- _TASK INSTRUCTIONS_
When you reach the line containing "classifier accuracy over", begin copying exactly, and keep going through the last line of the records below, copying nothing before it.
[INFORMATION GIVEN Boundary: Start]
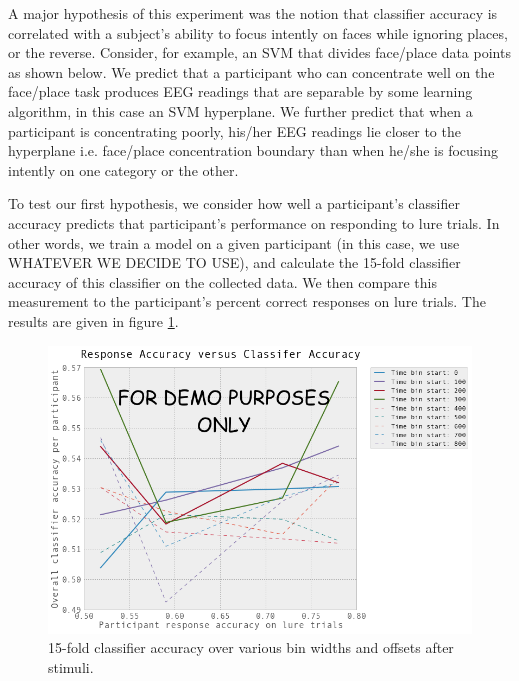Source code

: \documentclass[11pt]{report}
\begin{document}
A major hypothesis of this experiment was the notion that classifier accuracy is correlated with a subject's ability to focus intently on faces while ignoring places, or the reverse.  Consider, for example, an SVM that divides face/place data points as shown below.  We predict that a participant who can concentrate well on the face/place task produces EEG readings that are separable by some learning algorithm, in this case an SVM hyperplane.  We further predict that when a participant is concentrating poorly, his/her EEG readings lie closer to the hyperplane i.e. face/place concentration boundary than when he/she is focusing intently on one category or the other.  

To test our first hypothesis, we consider how well a participant's classifier accuracy predicts that participant's performance on responding to lure trials.  In other words, we train a model on a given participant (in this case, we use WHATEVER WE DECIDE TO USE), and calculate the 15-fold classifier accuracy of this classifier on the collected data.  We then compare this measurement to the participant's percent correct responses on lure trials.  The results are given in figure \ref{responsevsclass}.

\begin{figure}[t]
\centering
\includegraphics[width=5.5in]{response_acc_vs_class_acc}
\caption{15-fold classifier accuracy over various bin widths and offsets after stimuli.\label{responsevsclass}}
\end{figure}
\end{document}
[INFORMATION GIVEN Boundary: End]
- _ANSWER FOR THIS EXERCISE_
\caption{15-fold classifier accuracy over various bin widths and offsets after stimuli.\label{responsevsclass}}
\end{figure}
\end{document}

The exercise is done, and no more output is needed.